Thanks to amacman, Weasel, nigelrfoster, hayaku, etc.

Step 1:
Apply parking brake. Put blocks behind rear wheel, etc.
Jack the car partway up using the jackpoint.


Step 2:

Loosen the lug nuts

Step 3:
Jack the car up enough so that you can remove the wheel. Remove the wheel and pop out the centercap.


Step 4:
Put the wheel back on. Use a flat screwdriver to unbend the bits of the axle nut which were bent in (the bent portions prevent the nut from turning -- so we need to bend those out). You may be able to reuse the axle nut, but mine seems have been reused once before, so I bought a new one.


The socket you need is a 36mm 12 point socket.


At this point, if you have an impact wrench, then it would be good to use it to remove the axle nut. It took me quite a while to remove this using the breaker bar. Part of the reason is that the axle nut is very shallow. As a result, it is hard to use a bar on it since the bar applies torque a distance away from the nut, and also applies downward pressure.
I used a floor jack and a breaker bar to loosen this nut. It took a couple tries as the joint in the bar would flex. The contraption I used is below. Note I also used a piece of wood to apply pressure to the socket while using the jack.


Step 5:
After the nut has been removed, the wheel may be removed and set aside. At the point, I rotated the steering wheel. This will make it easier to remove the joint. When doing the passenger side, i rotated the wheel to the left.

Step 6:
Remove the caliper. There are two 16mm bolts at the rear. Once removed, the caliper slides out. I used a bent coathanger (4 wires thick) to hang it off the spring.
(bolt 1)




Step 7:
Set a jack underneath the rotor as shown. This is to prevent the assembly from falling. It will allow the hub to be tilted in and out.



Step 8:
There are two bolts on the lower portion of the strut. One upper one, and one lower one. In order to access the upper one, the ABS sensor must be unplugged and the wire moved out of the way to allow access to the bolt.
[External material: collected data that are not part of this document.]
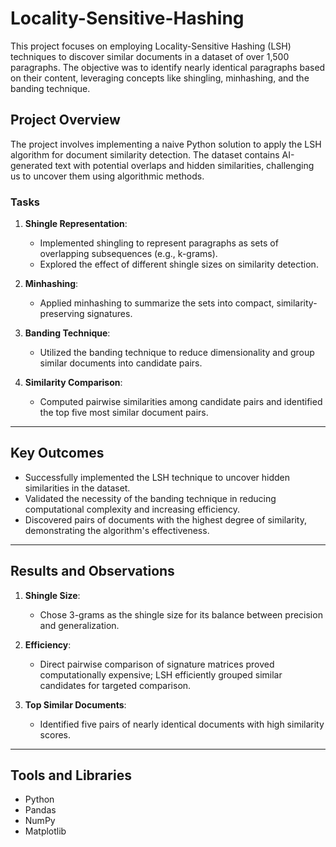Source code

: # Locality-Sensitive-Hashing
This project focuses on employing Locality-Sensitive Hashing (LSH) techniques to discover similar documents in a dataset of over 1,500 paragraphs. The objective was to identify nearly identical paragraphs based on their content, leveraging concepts like shingling, minhashing, and the banding technique.

## Project Overview

The project involves implementing a naive Python solution to apply the LSH algorithm for document similarity detection. The dataset contains AI-generated text with potential overlaps and hidden similarities, challenging us to uncover them using algorithmic methods.

### Tasks
1. **Shingle Representation**:
   - Implemented shingling to represent paragraphs as sets of overlapping subsequences (e.g., k-grams).
   - Explored the effect of different shingle sizes on similarity detection.

2. **Minhashing**:
   - Applied minhashing to summarize the sets into compact, similarity-preserving signatures.

3. **Banding Technique**:
   - Utilized the banding technique to reduce dimensionality and group similar documents into candidate pairs.

4. **Similarity Comparison**:
   - Computed pairwise similarities among candidate pairs and identified the top five most similar document pairs.

---

## Key Outcomes
- Successfully implemented the LSH technique to uncover hidden similarities in the dataset.
- Validated the necessity of the banding technique in reducing computational complexity and increasing efficiency.
- Discovered pairs of documents with the highest degree of similarity, demonstrating the algorithm's effectiveness.

---

## Results and Observations
1. **Shingle Size**:
   - Chose 3-grams as the shingle size for its balance between precision and generalization.

2. **Efficiency**:
   - Direct pairwise comparison of signature matrices proved computationally expensive; LSH efficiently grouped similar candidates for targeted comparison.

3. **Top Similar Documents**:
   - Identified five pairs of nearly identical documents with high similarity scores.

---

## Tools and Libraries
- Python
- Pandas
- NumPy
- Matplotlib

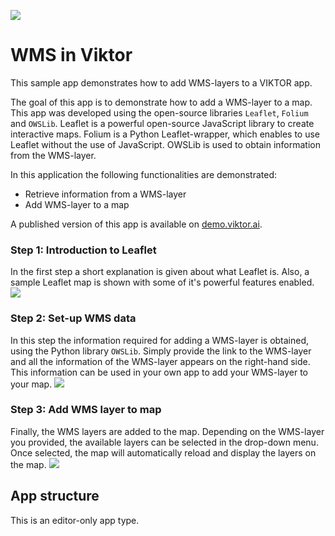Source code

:![](https://img.shields.io/badge/SDK-v13.8.0-blue) <Please check version is the same as specified in requirements.txt>

# WMS in Viktor
This sample app demonstrates how to add WMS-layers to a VIKTOR app.

The goal of this app is to demonstrate how to add a WMS-layer to a map. This app was developed using the 
open-source libraries `Leaflet`, `Folium` and `OWSLib`. Leaflet is a powerful open-source JavaScript library to create 
interactive maps. Folium is a Python Leaflet-wrapper, which enables to use Leaflet without the use of JavaScript. 
OWSLib is used to obtain information from the WMS-layer.

In this application the following functionalities are demonstrated:
- Retrieve information from a WMS-layer 
- Add WMS-layer to a map

A published version of this app is available on [demo.viktor.ai](https://demo.viktor.ai/public/wms-app).

### Step 1: Introduction to Leaflet
In the first step a short explanation is given about what Leaflet is. Also, a sample Leaflet map is shown with some of 
it's powerful features enabled.
![](resources/upload-file.gif)

### Step 2: Set-up WMS data
In this step the information required for adding a WMS-layer is obtained, using the Python library `OWSLib`. Simply 
provide the link to the WMS-layer and all the information of the WMS-layer appears on the right-hand side. This 
information can be used in your own app to add your WMS-layer to your map.
![](resources/upload-file.gif)

### Step 3: Add WMS layer to map
Finally, the WMS layers are added to the map. Depending on the WMS-layer you provided, the available layers can be 
selected in the drop-down menu. Once selected, the map will automatically reload and display the layers on the map.
![](resources/set-filter.gif)

## App structure
This is an editor-only app type.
Remove the two bolts, and swing the top of the hub assembly outward just to make sure it moves the way it should.

Below shows the two bolts (the wire is running in front of them) which need to be removed.



(below you can see the wire is detached from the holder, giving access to the upper bolt )


Step 9:
Use a flat screwdriver to release both clamps on the CV boot. Slide the boot back as much as you can. You could cut and remove it, but I didn't want to create a larger mess than necessary.

Step 10:
Pay attention to how much of the splines is visible outside of the CV joint. That is about how much should be there after you put it back on!
I used a set of vice grips in the narrower channel of the half shaft. I then used a piece of wood and a pry bar to push against the metal joint cup. I didn't use THAT much force, and it popped out.


Step 11:
I actually pulled the hub assembly (where we removed the top two bolts) out. Be careful. When you do this, the strut will swivel as the tension is released. This gave me more room to play. I then used a combination of pushing the shaft in, combined with tilting the hub out in order to release the shaft from the CV joint.
(the below is what it looks like after doing that. Note that the shock assembly will twist perpendicular)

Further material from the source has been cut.